═════ Material for this task

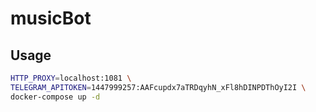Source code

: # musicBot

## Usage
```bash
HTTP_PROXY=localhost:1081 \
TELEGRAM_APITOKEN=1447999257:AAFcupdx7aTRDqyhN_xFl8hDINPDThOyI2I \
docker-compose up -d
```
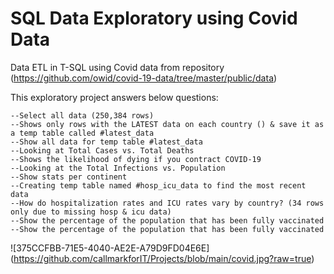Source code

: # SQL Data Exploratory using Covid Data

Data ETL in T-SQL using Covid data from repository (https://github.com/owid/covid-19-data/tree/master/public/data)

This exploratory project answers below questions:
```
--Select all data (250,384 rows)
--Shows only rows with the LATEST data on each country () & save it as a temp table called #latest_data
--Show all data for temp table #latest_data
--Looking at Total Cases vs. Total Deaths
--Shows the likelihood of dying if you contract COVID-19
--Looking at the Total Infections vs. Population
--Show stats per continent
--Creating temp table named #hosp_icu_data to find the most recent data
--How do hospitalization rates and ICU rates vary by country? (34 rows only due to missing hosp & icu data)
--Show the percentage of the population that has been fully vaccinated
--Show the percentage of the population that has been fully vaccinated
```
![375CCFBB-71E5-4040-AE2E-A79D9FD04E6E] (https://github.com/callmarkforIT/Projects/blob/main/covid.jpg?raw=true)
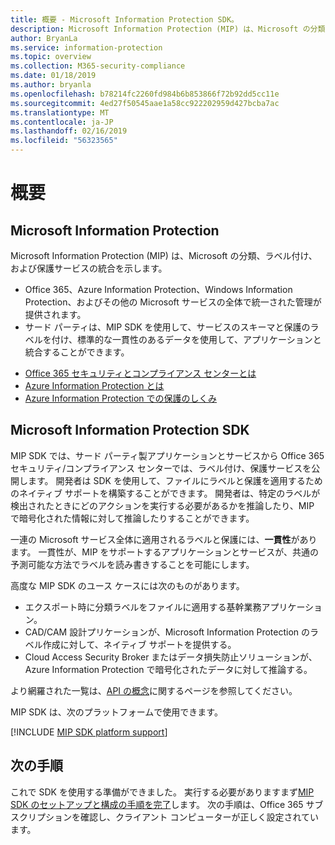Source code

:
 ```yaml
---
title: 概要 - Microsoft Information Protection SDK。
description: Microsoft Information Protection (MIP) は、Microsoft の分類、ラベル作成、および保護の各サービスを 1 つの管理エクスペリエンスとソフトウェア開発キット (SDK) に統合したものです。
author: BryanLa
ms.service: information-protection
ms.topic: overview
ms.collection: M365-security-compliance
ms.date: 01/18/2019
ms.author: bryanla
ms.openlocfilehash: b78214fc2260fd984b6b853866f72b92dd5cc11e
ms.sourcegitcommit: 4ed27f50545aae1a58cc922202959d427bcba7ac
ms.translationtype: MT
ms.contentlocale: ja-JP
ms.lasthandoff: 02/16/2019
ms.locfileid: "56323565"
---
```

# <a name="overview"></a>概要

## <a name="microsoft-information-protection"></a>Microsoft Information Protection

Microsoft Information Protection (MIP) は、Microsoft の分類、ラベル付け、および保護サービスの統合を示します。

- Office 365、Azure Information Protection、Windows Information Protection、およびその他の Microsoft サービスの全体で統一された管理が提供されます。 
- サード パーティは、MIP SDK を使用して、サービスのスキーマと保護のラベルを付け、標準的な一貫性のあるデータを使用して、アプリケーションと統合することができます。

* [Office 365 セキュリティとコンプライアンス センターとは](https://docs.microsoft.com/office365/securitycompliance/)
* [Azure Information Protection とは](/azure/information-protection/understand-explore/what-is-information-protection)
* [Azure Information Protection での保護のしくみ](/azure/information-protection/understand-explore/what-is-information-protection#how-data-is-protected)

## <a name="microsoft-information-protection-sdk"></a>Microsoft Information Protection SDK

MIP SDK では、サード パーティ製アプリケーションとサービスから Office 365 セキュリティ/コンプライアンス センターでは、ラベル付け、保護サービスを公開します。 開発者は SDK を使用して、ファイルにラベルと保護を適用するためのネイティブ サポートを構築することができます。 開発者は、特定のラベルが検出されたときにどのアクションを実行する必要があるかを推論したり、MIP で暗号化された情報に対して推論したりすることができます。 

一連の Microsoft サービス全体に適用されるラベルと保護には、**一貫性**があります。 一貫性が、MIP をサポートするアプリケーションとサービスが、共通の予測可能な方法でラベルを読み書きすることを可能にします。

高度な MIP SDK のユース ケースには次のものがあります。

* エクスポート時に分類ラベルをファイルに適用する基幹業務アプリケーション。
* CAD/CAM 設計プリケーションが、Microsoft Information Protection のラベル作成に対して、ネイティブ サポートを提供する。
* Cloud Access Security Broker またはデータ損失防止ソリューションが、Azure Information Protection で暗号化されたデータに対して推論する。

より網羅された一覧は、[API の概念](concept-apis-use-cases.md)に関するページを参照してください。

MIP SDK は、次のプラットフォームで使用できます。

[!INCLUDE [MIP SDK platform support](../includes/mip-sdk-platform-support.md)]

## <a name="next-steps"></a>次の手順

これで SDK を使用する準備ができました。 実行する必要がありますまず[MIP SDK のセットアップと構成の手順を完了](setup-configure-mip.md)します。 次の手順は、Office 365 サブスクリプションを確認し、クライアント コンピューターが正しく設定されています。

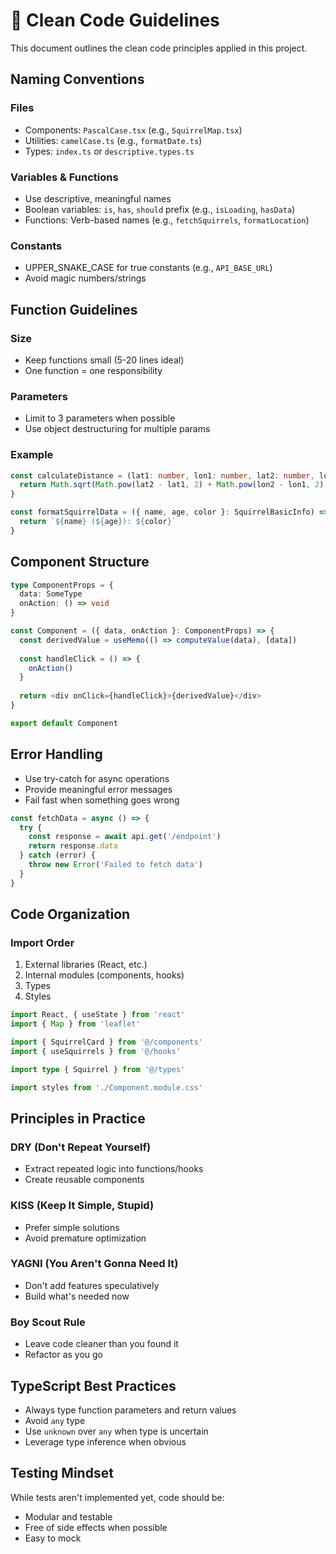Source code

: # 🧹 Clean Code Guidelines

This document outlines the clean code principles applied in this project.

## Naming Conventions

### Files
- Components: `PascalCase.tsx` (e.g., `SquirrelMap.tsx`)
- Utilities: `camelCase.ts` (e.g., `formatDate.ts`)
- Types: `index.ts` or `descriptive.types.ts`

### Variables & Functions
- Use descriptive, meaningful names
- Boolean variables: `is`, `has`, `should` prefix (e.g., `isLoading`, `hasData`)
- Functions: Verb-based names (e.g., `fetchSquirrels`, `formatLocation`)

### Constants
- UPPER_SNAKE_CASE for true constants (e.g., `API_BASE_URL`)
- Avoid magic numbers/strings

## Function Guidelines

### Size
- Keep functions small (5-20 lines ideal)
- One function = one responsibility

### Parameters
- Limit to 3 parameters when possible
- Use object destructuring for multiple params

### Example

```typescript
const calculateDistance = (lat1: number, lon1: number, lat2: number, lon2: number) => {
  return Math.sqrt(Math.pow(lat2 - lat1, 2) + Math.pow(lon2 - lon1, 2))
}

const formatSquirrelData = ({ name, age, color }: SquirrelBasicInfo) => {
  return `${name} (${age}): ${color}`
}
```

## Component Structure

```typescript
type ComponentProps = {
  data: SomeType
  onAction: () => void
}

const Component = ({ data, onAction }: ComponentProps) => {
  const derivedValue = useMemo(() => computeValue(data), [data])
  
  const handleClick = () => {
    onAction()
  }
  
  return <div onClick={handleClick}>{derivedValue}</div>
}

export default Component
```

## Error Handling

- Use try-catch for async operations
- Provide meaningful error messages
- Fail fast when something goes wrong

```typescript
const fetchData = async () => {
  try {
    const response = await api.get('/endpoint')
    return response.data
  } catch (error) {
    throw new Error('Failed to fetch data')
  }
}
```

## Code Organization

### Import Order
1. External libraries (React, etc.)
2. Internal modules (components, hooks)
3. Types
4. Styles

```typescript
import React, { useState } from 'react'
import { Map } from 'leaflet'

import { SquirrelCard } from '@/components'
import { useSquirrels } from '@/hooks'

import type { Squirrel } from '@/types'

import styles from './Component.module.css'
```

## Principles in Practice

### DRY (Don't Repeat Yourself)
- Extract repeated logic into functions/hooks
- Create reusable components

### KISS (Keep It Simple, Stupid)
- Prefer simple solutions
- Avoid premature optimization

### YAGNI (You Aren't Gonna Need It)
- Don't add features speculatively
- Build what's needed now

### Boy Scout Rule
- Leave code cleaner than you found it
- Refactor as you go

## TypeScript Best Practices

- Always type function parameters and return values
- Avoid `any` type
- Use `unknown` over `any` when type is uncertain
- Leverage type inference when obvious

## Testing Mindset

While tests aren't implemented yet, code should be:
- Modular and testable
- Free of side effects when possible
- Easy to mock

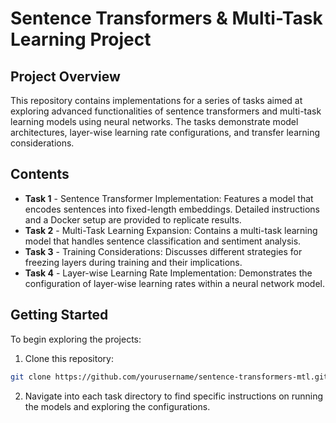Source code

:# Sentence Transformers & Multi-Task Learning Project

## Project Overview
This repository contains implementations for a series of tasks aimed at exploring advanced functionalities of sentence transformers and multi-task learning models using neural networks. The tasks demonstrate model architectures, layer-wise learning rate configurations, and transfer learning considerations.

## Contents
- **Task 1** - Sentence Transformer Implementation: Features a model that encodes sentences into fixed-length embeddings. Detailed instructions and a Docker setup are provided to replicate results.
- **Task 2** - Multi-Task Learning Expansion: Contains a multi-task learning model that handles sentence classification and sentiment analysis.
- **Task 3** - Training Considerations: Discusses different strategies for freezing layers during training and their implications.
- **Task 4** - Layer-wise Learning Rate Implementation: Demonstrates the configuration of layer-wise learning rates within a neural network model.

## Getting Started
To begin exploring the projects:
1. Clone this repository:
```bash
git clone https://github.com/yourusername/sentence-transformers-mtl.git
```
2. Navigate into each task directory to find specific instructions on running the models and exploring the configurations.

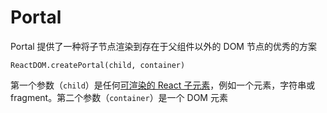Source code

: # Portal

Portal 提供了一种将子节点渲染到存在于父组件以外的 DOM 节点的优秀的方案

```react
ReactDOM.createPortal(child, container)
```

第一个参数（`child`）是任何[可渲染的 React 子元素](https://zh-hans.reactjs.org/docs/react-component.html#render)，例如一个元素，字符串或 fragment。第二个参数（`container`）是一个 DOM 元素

══════════
═════ Material for this task

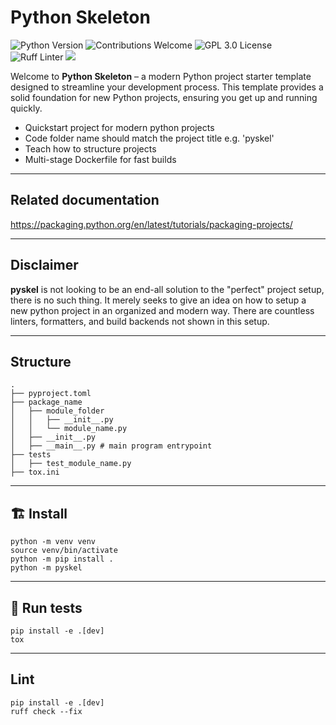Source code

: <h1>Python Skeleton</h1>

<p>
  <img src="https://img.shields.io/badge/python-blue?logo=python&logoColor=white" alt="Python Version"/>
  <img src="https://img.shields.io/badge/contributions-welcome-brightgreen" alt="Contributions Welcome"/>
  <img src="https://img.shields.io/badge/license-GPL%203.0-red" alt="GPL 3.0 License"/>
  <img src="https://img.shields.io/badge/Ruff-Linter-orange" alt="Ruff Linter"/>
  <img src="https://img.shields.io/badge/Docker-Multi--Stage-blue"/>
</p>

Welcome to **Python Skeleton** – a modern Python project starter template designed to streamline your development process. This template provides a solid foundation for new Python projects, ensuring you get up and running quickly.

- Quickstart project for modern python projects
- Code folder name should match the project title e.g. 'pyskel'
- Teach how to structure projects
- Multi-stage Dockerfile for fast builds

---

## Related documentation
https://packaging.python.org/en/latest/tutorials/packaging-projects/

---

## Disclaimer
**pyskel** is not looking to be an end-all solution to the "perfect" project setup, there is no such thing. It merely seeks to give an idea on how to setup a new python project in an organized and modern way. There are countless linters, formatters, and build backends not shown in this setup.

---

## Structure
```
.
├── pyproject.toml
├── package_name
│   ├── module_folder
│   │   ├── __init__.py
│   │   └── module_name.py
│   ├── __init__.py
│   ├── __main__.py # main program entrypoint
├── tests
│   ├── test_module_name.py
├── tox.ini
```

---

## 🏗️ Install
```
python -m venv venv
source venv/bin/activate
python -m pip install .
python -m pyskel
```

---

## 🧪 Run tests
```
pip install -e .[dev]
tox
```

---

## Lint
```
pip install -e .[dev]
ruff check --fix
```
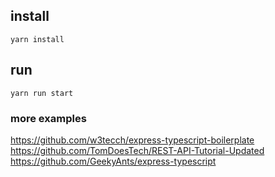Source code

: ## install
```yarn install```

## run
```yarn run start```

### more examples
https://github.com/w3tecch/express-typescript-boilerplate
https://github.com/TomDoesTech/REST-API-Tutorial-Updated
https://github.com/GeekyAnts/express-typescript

══════════
═════ Material for this task

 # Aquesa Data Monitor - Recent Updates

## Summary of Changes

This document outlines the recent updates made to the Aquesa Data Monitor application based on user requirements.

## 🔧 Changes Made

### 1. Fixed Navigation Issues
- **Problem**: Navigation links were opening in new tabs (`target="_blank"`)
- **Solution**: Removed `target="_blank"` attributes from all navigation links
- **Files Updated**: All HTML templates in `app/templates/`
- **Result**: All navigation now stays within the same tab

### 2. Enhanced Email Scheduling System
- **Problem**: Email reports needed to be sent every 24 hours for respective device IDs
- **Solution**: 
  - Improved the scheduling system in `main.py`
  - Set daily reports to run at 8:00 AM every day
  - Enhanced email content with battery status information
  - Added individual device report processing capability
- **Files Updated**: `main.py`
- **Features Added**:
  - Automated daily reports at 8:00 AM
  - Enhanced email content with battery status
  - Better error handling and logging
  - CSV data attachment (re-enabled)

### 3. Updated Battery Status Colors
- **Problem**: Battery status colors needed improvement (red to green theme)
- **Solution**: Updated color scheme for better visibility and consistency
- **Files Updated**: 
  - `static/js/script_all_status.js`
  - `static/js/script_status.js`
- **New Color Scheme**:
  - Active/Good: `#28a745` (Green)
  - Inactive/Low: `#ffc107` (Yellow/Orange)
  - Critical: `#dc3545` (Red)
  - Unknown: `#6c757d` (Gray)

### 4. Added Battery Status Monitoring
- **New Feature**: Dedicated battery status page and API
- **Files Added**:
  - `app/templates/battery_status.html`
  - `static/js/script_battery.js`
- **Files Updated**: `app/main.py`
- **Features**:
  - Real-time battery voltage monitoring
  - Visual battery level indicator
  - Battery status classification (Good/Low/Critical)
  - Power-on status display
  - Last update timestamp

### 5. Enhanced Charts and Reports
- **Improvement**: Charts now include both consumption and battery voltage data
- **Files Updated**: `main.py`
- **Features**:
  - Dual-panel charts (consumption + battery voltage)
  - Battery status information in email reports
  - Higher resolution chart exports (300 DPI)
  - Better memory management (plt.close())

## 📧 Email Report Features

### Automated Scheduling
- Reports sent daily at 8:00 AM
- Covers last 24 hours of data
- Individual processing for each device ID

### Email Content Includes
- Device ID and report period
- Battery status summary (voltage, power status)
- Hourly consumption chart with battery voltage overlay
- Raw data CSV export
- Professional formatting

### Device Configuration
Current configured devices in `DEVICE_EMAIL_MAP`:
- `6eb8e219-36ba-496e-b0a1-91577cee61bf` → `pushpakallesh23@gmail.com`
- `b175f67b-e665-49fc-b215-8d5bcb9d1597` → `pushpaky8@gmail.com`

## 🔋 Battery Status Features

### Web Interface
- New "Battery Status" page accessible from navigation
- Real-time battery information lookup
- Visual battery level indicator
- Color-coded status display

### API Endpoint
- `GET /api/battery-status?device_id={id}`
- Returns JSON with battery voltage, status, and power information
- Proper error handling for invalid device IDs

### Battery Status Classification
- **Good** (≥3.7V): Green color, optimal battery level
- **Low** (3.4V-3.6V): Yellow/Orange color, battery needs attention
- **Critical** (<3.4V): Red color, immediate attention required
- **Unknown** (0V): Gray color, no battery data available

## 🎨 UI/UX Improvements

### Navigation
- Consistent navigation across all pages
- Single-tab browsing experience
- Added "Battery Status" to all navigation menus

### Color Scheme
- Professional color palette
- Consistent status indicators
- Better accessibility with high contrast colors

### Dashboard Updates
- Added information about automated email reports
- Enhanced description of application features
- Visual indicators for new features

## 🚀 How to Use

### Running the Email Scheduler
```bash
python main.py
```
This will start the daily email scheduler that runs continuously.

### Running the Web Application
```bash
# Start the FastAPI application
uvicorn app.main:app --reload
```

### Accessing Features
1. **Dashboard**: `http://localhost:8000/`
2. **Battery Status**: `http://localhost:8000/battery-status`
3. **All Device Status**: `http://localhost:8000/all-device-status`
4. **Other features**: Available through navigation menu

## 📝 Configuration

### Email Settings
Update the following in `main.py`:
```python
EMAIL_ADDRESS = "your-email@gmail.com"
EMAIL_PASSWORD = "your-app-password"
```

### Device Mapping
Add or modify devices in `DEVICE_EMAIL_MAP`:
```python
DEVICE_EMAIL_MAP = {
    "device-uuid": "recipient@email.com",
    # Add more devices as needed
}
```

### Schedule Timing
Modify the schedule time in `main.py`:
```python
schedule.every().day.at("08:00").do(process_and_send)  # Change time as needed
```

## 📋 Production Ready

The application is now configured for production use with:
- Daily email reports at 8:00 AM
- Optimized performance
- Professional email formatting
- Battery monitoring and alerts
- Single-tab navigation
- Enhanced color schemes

══════════

[Task details]:
Could you transcribe the entries above word for word, from the line with "1. External libraries (React, etc.)" down to the line with "- Refactor as you go", keeping both?

[Output of the exercise]:
1. External libraries (React, etc.)
2. Internal modules (components, hooks)
3. Types
4. Styles

```typescript
import React, { useState } from 'react'
import { Map } from 'leaflet'

import { SquirrelCard } from '@/components'
import { useSquirrels } from '@/hooks'

import type { Squirrel } from '@/types'

import styles from './Component.module.css'
```

## Principles in Practice

### DRY (Don't Repeat Yourself)
- Extract repeated logic into functions/hooks
- Create reusable components

### KISS (Keep It Simple, Stupid)
- Prefer simple solutions
- Avoid premature optimization

### YAGNI (You Aren't Gonna Need It)
- Don't add features speculatively
- Build what's needed now

### Boy Scout Rule
- Leave code cleaner than you found it
- Refactor as you go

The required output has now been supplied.